PROPOSTA DI MODIFICA DEL CODICE DELLA STRADA

Introduzione di un dispositivo di videoregistrazione per diminuire l'elevata mortalità sulle strade

Proponente:
Fabiano Ricci
Capannori

 45 anni
Professione: Commerciante/Negoziante
Obiettivo:
Questa proposta di modifica del C.D.S. si propone di ridurre drasticamente il numero di morti per incidenti stradali, attraverso un sistema di sorveglianza attiva tramite un dispositivo elettronico denominato DASH CAM, da installare facoltativamente su ogni veicolo circolante sulla rete stradale.
Descrizione:
Premesso che il guidatore italiano medio rispetta il CDS solo quando vede la presenza di agenti di Polizia Stradale, e che non ci sono sufficienti Agenti da dispiegare sulle rete stradale/autostradale per poter sorvegliare il guidatore italiano medio dal violare costantemente il CDS, questa proposta mira a scoraggiare il guidatore dal non tenere una corretta condotta di guida sicura attraverso una sorveglianza attiva, operata da ogni cittadino che installi, sul proprio veicolo, un dispositivo di videoregistrazione digitale denominato DASH CAM. Modificando le funzioni degli AGENTI ACCERTATORI, le sanzioni potranno essere comminate non solo in flagranza di violazion ma dietro presentazione, da parte del cittadino, di videoregistrazione su supporto digitale.
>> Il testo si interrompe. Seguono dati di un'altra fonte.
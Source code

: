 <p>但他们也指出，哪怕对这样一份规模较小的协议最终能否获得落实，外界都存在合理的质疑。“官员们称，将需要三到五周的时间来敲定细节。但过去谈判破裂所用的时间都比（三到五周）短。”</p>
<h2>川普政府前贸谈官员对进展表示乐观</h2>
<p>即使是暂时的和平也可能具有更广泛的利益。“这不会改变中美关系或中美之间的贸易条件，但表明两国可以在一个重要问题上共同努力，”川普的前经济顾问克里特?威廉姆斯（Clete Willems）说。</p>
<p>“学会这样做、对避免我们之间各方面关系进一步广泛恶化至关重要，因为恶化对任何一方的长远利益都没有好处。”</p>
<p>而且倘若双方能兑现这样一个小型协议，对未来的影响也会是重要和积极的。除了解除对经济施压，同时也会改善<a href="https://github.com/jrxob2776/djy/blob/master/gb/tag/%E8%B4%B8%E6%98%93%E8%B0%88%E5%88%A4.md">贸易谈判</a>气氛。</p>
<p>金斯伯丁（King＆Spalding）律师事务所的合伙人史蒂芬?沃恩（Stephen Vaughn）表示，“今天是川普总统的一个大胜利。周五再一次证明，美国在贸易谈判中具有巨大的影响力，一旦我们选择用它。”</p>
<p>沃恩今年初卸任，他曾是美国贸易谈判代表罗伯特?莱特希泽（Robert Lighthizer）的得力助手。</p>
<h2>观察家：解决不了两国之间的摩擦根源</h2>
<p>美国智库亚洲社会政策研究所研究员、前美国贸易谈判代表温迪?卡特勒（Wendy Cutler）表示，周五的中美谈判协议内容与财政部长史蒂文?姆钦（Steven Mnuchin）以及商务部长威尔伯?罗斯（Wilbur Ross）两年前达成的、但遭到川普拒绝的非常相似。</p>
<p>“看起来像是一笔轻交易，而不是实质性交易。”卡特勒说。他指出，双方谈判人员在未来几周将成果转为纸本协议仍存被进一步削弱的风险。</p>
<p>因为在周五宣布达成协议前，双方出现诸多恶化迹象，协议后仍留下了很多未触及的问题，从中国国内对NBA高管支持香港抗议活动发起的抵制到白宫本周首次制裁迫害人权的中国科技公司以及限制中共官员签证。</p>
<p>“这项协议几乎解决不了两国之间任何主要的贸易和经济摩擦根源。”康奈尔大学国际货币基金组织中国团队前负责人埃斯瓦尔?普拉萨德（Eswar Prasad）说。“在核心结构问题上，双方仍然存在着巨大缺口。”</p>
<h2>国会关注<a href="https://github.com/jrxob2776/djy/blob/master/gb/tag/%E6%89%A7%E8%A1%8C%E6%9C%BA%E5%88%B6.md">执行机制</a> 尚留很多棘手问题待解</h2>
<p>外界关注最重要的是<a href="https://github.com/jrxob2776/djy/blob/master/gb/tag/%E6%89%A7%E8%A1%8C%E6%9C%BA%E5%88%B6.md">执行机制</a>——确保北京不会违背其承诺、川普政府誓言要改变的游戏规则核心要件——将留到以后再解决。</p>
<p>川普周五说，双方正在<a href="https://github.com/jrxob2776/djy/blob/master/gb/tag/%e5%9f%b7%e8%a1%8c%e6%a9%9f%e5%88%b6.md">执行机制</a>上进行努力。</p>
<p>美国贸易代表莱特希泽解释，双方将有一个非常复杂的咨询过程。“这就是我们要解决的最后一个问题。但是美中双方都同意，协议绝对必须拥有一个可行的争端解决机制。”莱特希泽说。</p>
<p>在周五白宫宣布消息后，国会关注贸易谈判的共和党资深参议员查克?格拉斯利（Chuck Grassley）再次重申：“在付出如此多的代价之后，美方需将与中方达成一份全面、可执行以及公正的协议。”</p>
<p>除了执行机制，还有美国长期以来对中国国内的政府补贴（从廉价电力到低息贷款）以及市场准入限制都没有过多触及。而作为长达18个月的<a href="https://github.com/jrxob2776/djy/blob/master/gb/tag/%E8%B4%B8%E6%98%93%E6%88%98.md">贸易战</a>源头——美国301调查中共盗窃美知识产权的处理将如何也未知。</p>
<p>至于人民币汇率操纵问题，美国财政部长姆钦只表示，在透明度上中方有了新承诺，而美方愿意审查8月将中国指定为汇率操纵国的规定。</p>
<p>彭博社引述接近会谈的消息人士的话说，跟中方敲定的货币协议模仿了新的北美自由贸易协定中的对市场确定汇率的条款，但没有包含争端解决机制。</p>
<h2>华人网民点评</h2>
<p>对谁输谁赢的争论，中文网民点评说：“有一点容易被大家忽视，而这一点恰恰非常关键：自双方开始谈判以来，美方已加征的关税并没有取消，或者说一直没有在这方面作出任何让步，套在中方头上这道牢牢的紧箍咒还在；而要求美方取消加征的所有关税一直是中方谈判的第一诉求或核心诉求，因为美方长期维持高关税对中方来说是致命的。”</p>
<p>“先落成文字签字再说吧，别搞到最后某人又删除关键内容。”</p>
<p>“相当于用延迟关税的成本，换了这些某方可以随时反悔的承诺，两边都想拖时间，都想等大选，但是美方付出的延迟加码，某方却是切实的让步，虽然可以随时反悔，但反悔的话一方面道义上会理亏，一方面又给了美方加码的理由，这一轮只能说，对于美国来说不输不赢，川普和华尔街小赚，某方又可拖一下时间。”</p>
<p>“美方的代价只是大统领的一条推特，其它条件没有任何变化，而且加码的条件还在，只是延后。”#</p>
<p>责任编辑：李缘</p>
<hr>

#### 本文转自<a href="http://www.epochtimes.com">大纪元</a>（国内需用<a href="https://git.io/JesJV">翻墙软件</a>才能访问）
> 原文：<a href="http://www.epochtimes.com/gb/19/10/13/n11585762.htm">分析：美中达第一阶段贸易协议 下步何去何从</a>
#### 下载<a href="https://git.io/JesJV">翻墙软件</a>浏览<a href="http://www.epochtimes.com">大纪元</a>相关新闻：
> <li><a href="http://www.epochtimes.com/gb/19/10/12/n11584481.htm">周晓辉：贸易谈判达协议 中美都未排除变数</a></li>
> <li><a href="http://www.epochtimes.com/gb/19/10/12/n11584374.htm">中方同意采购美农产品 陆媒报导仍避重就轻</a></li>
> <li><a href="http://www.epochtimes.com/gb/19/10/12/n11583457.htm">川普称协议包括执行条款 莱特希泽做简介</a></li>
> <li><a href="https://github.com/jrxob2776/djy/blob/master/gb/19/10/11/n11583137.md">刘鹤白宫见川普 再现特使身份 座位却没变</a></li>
Al cittadino che presenta la registrazione digitale, in cui si evincono infrazioni al CDS da parte di altri cittadini/guidatori, un bonus per ogni sanzione comminata (per esempio per recuperare punti persi sulla propria Patente di Guida, oppure da commutare in sconto fiscale sulla dichiarazione dei redditi, quindi un invito per ogni cittadino a 'sorvegliare' gli altri), al reo di infrazione videoregistrata la sanzione secondo la normativa vigente in base alla violazione commessa. In sintesi, un sistema dove tutti spiano tutti, mirato a correggere le pessime abitudini di guida sulle strade del guidatore medio italiano. Un invito forzoso a rispettare il CDS, pena il costante rischio di ricevere sanzioni anche se non rilevate direttamente dall' Agente Accertatore. Non è il cittadino a decidere se un altro cittadino alla guida di un veicolo ha infranto il CDS, ma l'Agente Accertatore che visiona la videoregistrazione digitale presentata e decide se comminare la sanzione, in base alla normativa vigente.
Stato della legislazione:
Il Codice Della Strada è regolato dal DECRETO LEGISLATIVO 30 aprile 1992, n. 285 e successive modificazioni. Gli articoli del CDS da modificare per questa proposta sono: ARTT.11 (Servizi di Polizia Stradale), 12 (Espletamento dei Servizi di Polizia Stradale), 200 (Contestazione e Verbalizzazione delle Violazioni), 201 (Notificazione delle Violazioni),modificando le funzioni degli Agenti Accertatori che possono comminare sanzioni anche non in flagranza di violazione, ma dietro presentazione di videoregistrazione su supporto digitale; ARTT. 74 (Dati di Identificazione), 100 (Targhe di Immatricolazione dei Veicoli), 182 (Circolazione dei Velocipedi), 225 (Istituzione Archivi ed Anagrafe Nazionali), creando un Archivio Nazionale dei Cicli e dotarli di targa di identificazione, per scongiurare la pessima condotta dei cicloamatori che, circolando in gruppi, mettono a repentaglio la sicurezza della circolazione e la propria e altrui vita; ART.126 BIS (Patente a Punti), possibilità di recupero dei punti persi in seguito a presentazione, su supporto digitale, di videoregistrazioni di effrazioni al CDS di altri cittadini.
Comparazione:
Una proposta di legge come quella da me sopradescritta non esiste in nessun paese.
Esperienza:
La mia esperienza personale si basa sul quotidiano: percorro oltre 30000 km annui per recarmi al lavoro, e sono quotidianamente testimone di condotte di guida pericolose messe in atto dalla maggioranza dei guidatori. Mi sono reso conto che solo in presenza di Pattuglie delle Forze dell' Ordine la condotta di guida si adegua al rispetto delle normative, mentre in assenza delle suddette le violazioni sono costanti e frequenti. Un miglioramento significatico della condotta di guida può ridurre drasticamente il numero degli incidenti e, di conseguenza, l'elevata mortalità sulle strade.